Look Carefully at Your Financial Situation

Speak with your parents about their financial commitment to your college degree. Have an understanding of how much they are willing to pay and what you will need to contribute. Setting a goal to understand the financial differences among schools and which schools are in your financial reach significantly makes your preparations more effective.
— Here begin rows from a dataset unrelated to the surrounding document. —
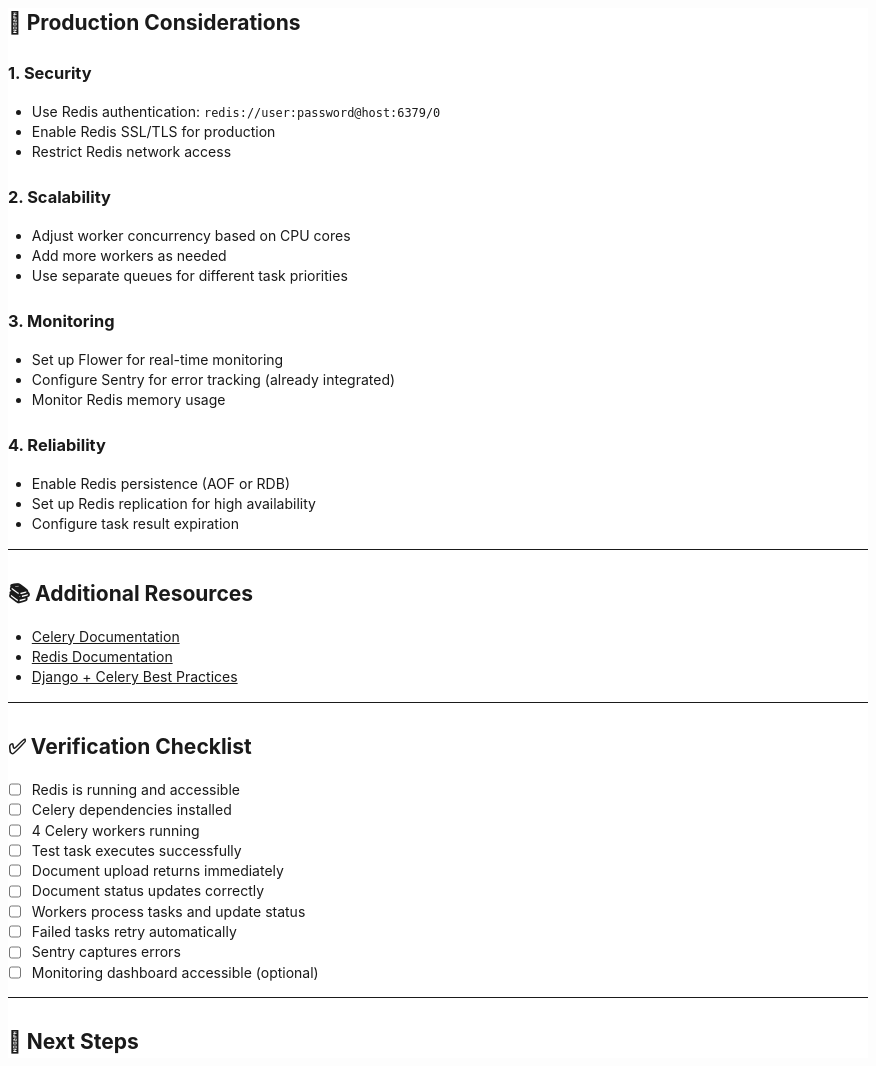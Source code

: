 
## 🔐 Production Considerations

### 1. Security
- Use Redis authentication: `redis://user:password@host:6379/0`
- Enable Redis SSL/TLS for production
- Restrict Redis network access

### 2. Scalability
- Adjust worker concurrency based on CPU cores
- Add more workers as needed
- Use separate queues for different task priorities

### 3. Monitoring
- Set up Flower for real-time monitoring
- Configure Sentry for error tracking (already integrated)
- Monitor Redis memory usage

### 4. Reliability
- Enable Redis persistence (AOF or RDB)
- Set up Redis replication for high availability
- Configure task result expiration

---

## 📚 Additional Resources

- [Celery Documentation](https://docs.celeryq.dev/)
- [Redis Documentation](https://redis.io/documentation)
- [Django + Celery Best Practices](https://docs.celeryq.dev/en/stable/django/)

---

## ✅ Verification Checklist

- [ ] Redis is running and accessible
- [ ] Celery dependencies installed
- [ ] 4 Celery workers running
- [ ] Test task executes successfully
- [ ] Document upload returns immediately
- [ ] Document status updates correctly
- [ ] Workers process tasks and update status
- [ ] Failed tasks retry automatically
- [ ] Sentry captures errors
- [ ] Monitoring dashboard accessible (optional)

---

## 🎯 Next Steps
Identify schools that can give merit awards.

Why Taking Stock Matters

Four cheerful multiethnic students having high five with their teacher while in a library.
Photo by Kampus Production on Pexels.com

In conclusion, taking stock of oneself and meticulously planning for the future holds paramount importance, especially as one navigates the intricate path toward college applications. If you conduct a comprehensive assessment of where your time, energy, and talents are directed, then you gain invaluable insights into areas ripe for improvement and avenues ready for exploration. This introspective process not only empowers you to set targeted goals but also cultivates a mindset of purposeful growth and self-awareness.

Moreover, by strategically aligning your efforts with aspirations, whether in academics, extracurricular pursuits, athletics, or personal passions, you lay the foundation for a fulfilling and successful journey through junior year and beyond. Each goal set becomes a stepping stone toward realizing your potential, honing your skills, and ultimately crafting a compelling narrative for college applications.

Furthermore, the practice of taking stock fosters resilience and adaptability. As an effect. you’re equipped with the clarity and confidence needed to navigate the complexities of the college application process and beyond. By understanding your strengths, weaknesses, and aspirations, you empower yourself to make informed decisions and seize opportunities that align with your values and aspirations.

In essence, taking stock isn’t merely a matter of planning for the coming year—it’s a transformative process that instills a sense of purpose, direction, and agency in shaping your future. By embracing this practice, you embark on a journey of self-discovery, growth, and empowerment. Consequently, this sets the stage for a fulfilling and prosperous academic and personal journey ahead. So, seize the opportunity to reflect, strategize, and set goals—it’s an investment in yourself that pays dividends for years to come.